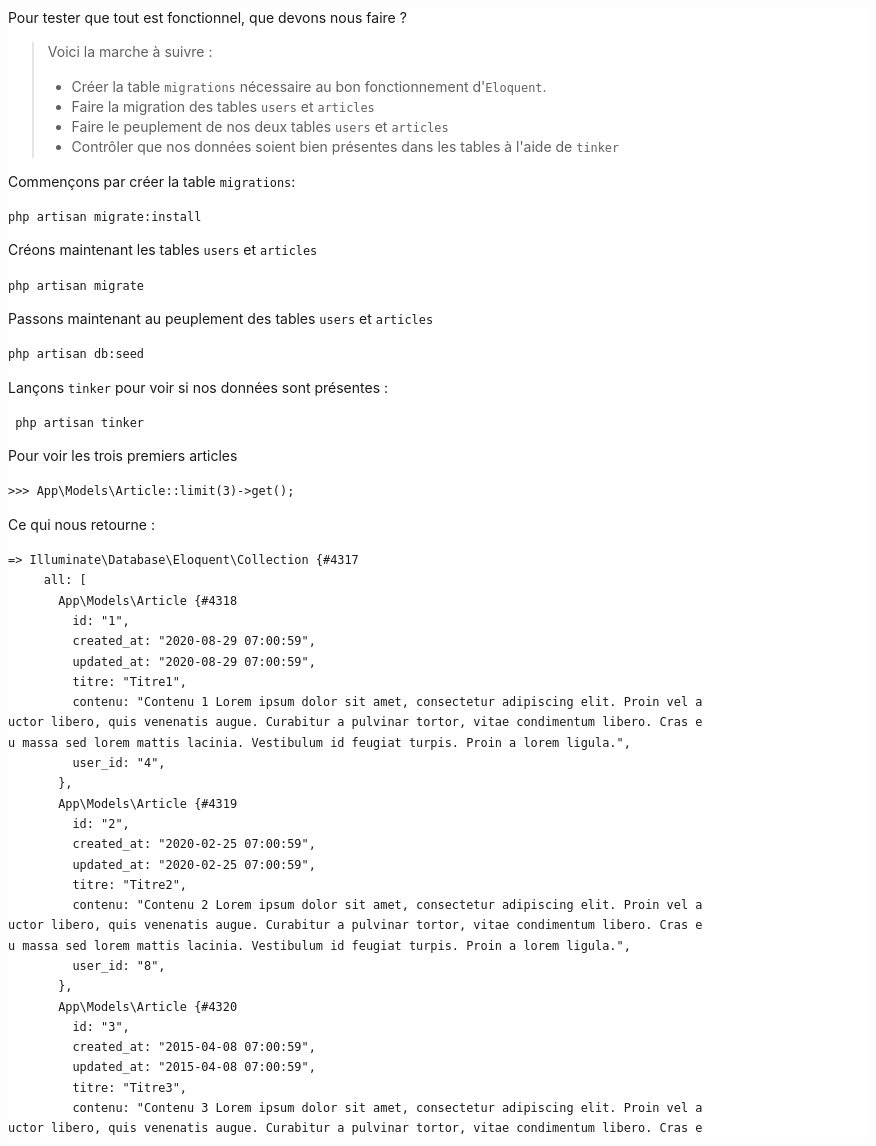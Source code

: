 Pour tester que tout est fonctionnel, que devons nous faire ?

> Voici la marche à suivre :
>
> - Créer la table `migrations` nécessaire au bon fonctionnement d'`Eloquent`.
> - Faire la migration des tables `users` et `articles`
> - Faire le peuplement de nos deux tables `users` et `articles`
> - Contrôler que nos données soient bien présentes dans les tables à l'aide de `tinker`
>

Commençons par créer la table `migrations`:

```
php artisan migrate:install
```

Créons maintenant les tables `users` et `articles`

```
php artisan migrate
```

Passons maintenant au peuplement des tables `users` et `articles`

```
php artisan db:seed
```

Lançons `tinker` pour voir si nos données sont présentes :

```
 php artisan tinker
```

Pour voir les trois premiers articles

```
>>> App\Models\Article::limit(3)->get();
```

 Ce qui nous retourne :

```
=> Illuminate\Database\Eloquent\Collection {#4317                                                
     all: [                                                                                      
       App\Models\Article {#4318                                                                 
         id: "1",                                                                                
         created_at: "2020-08-29 07:00:59",                                                      
         updated_at: "2020-08-29 07:00:59",                                                      
         titre: "Titre1",                                                                        
         contenu: "Contenu 1 Lorem ipsum dolor sit amet, consectetur adipiscing elit. Proin vel a
uctor libero, quis venenatis augue. Curabitur a pulvinar tortor, vitae condimentum libero. Cras e
u massa sed lorem mattis lacinia. Vestibulum id feugiat turpis. Proin a lorem ligula.",          
         user_id: "4",                                                                           
       },                                                                                        
       App\Models\Article {#4319                                                                 
         id: "2",                                                                                
         created_at: "2020-02-25 07:00:59",                                                      
         updated_at: "2020-02-25 07:00:59",                                                      
         titre: "Titre2",                                                                        
         contenu: "Contenu 2 Lorem ipsum dolor sit amet, consectetur adipiscing elit. Proin vel a
uctor libero, quis venenatis augue. Curabitur a pulvinar tortor, vitae condimentum libero. Cras e
u massa sed lorem mattis lacinia. Vestibulum id feugiat turpis. Proin a lorem ligula.",          
         user_id: "8",                                                                           
       },                                                                                        
       App\Models\Article {#4320                                                                 
         id: "3",                                                                                
         created_at: "2015-04-08 07:00:59",                                                      
         updated_at: "2015-04-08 07:00:59",                                                      
         titre: "Titre3",                                                                        
         contenu: "Contenu 3 Lorem ipsum dolor sit amet, consectetur adipiscing elit. Proin vel a
uctor libero, quis venenatis augue. Curabitur a pulvinar tortor, vitae condimentum libero. Cras e
```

::::::::

* [WHAT TO WORK ON]:
Without the pictures, write out every entry exactly as it appears.

* [RESPONSE FOR THIS EXERCISE]:
Source code

: Pour tester que tout est fonctionnel, que devons nous faire ?

> Voici la marche à suivre :
>
> - Créer la table `migrations` nécessaire au bon fonctionnement d'`Eloquent`.
> - Faire la migration des tables `users` et `articles`
> - Faire le peuplement de nos deux tables `users` et `articles`
> - Contrôler que nos données soient bien présentes dans les tables à l'aide de `tinker`
>

Commençons par créer la table `migrations`:

```
php artisan migrate:install
```

Créons maintenant les tables `users` et `articles`

```
php artisan migrate
```

Passons maintenant au peuplement des tables `users` et `articles`

```
php artisan db:seed
```

Lançons `tinker` pour voir si nos données sont présentes :

```
 php artisan tinker
```

Pour voir les trois premiers articles

```
>>> App\Models\Article::limit(3)->get();
```

 Ce qui nous retourne :

```
=> Illuminate\Database\Eloquent\Collection {#4317                                                
     all: [                                                                                      
       App\Models\Article {#4318                                                                 
         id: "1",                                                                                
         created_at: "2020-08-29 07:00:59",                                                      
         updated_at: "2020-08-29 07:00:59",                                                      
         titre: "Titre1",                                                                        
         contenu: "Contenu 1 Lorem ipsum dolor sit amet, consectetur adipiscing elit. Proin vel a
uctor libero, quis venenatis augue. Curabitur a pulvinar tortor, vitae condimentum libero. Cras e
u massa sed lorem mattis lacinia. Vestibulum id feugiat turpis. Proin a lorem ligula.",          
         user_id: "4",                                                                           
       },                                                                                        
       App\Models\Article {#4319                                                                 
         id: "2",                                                                                
         created_at: "2020-02-25 07:00:59",                                                      
         updated_at: "2020-02-25 07:00:59",                                                      
         titre: "Titre2",                                                                        
         contenu: "Contenu 2 Lorem ipsum dolor sit amet, consectetur adipiscing elit. Proin vel a
uctor libero, quis venenatis augue. Curabitur a pulvinar tortor, vitae condimentum libero. Cras e
u massa sed lorem mattis lacinia. Vestibulum id feugiat turpis. Proin a lorem ligula.",          
         user_id: "8",                                                                           
       },                                                                                        
       App\Models\Article {#4320                                                                 
         id: "3",                                                                                
         created_at: "2015-04-08 07:00:59",                                                      
         updated_at: "2015-04-08 07:00:59",                                                      
         titre: "Titre3",                                                                        
         contenu: "Contenu 3 Lorem ipsum dolor sit amet, consectetur adipiscing elit. Proin vel a
uctor libero, quis venenatis augue. Curabitur a pulvinar tortor, vitae condimentum libero. Cras e
```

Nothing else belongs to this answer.